When looking for product data for Questionmark's sustainability and health scores, we also consider online sources. While most data online is textual, sometimes they're in images.
This is an experiment to find out how hard it would be to extract the data from the image. A good opportunity for some image processing and recognition.
As a sample dataset, we're looking at some images from the Dutch supermarket webshop Hoogvliet, which has nutritional values in an image.

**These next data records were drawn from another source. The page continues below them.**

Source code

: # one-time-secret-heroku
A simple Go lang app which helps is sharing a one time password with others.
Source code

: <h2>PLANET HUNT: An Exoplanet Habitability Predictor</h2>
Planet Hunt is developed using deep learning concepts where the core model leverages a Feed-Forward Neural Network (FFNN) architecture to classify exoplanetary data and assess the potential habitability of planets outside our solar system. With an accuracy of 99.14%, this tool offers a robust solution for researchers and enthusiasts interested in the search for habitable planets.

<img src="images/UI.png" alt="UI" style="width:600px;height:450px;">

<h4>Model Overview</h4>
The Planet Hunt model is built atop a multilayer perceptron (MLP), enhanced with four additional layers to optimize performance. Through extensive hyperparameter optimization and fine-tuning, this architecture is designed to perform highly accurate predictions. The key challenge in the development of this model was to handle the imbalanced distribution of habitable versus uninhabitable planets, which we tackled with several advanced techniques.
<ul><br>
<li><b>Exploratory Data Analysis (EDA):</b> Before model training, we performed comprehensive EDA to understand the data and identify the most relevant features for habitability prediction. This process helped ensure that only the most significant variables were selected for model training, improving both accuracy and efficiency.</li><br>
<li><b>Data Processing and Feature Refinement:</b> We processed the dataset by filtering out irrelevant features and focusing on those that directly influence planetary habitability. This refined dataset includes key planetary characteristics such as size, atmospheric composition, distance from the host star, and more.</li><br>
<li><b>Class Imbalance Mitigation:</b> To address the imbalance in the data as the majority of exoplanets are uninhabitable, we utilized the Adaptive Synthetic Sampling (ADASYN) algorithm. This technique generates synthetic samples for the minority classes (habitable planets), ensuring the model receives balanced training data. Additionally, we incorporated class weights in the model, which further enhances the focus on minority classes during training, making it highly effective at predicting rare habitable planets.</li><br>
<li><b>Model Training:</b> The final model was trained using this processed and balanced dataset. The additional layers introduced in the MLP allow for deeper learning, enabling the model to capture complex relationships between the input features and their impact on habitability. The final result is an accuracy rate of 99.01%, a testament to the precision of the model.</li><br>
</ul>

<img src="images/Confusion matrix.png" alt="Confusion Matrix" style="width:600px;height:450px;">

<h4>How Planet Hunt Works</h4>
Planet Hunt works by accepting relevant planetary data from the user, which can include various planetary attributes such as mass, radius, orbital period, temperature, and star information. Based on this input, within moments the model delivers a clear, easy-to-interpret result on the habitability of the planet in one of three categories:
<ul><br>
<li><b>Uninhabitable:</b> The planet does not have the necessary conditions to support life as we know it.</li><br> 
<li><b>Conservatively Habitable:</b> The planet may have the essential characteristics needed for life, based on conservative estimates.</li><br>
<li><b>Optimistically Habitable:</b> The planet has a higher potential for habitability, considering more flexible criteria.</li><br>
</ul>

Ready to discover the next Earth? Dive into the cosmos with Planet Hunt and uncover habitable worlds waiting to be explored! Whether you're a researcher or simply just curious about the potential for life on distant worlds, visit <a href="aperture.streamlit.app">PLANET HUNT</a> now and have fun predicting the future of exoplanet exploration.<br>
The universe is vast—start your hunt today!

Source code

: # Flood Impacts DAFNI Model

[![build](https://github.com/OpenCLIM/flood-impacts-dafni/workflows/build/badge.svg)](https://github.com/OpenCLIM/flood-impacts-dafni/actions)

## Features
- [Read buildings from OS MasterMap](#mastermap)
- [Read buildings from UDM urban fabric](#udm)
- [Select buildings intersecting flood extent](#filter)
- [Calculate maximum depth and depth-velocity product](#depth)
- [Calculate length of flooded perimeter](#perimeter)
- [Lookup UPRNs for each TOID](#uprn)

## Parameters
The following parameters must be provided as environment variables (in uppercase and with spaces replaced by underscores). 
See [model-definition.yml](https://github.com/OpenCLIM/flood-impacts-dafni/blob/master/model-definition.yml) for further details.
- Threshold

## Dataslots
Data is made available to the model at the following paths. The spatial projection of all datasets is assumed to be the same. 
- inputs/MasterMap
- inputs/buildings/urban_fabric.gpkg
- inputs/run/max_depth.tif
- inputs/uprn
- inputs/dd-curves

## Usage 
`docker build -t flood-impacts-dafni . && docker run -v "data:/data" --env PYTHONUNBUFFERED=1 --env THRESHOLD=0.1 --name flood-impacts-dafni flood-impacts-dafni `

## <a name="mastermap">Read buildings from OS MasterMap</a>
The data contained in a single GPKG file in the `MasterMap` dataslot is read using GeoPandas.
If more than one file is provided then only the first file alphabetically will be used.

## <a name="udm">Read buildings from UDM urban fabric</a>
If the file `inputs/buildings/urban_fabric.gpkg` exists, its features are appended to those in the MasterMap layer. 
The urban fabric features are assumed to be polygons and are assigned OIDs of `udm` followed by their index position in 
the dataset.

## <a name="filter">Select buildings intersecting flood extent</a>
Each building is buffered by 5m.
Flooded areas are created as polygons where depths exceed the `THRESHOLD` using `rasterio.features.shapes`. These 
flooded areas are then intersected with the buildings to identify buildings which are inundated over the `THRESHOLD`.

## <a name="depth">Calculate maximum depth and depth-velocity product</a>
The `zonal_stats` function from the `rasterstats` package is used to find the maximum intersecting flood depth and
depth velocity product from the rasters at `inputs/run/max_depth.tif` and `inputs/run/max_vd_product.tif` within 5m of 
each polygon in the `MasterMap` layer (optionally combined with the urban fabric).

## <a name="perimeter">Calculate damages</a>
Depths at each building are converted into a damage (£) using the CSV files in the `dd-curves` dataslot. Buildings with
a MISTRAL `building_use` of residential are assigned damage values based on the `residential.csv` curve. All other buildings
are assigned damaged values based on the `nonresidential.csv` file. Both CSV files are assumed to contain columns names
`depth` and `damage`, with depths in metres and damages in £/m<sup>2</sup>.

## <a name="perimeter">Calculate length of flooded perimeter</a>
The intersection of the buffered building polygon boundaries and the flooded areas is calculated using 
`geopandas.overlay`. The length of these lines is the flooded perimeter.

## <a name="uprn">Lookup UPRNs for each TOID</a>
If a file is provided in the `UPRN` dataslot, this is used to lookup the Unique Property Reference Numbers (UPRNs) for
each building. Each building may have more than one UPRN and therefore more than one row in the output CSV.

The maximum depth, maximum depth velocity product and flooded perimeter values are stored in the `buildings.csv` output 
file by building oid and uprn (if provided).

The initial approach was to do word-based recognition using a couple of custom-trained kNN-networks (see nutrient-ocr-knn), but in the end just using tesseract was more convenient. That's what you're seeing here.
Needs Python 2.5+ with PIL and tesseract 3.04 (or higher).
Since the images are quite low-resolution, the program scales them up three times, does thresholding, and calls tesseract. Common misdetections are fixed.
The following example returns ingredients from an image.
$ ./tesseract.py ../nutrient-ocr-knn/imgstest/VOED665279000.png | grep -v '^$'
Voedingswaarde per 100 Gram
Energie 1050 Kilojoule
Energie 251 Kilocalorie
Vetten 12.3 Gram
Vetzuren, totaal verzadigd 8.2 Gram
Koolhydraten 31.4 Gram
Suikers 30.2 Gram
Eiwitten 3.3 Gram
Zout 0.32 Gram
That's looking great, and pretty easy.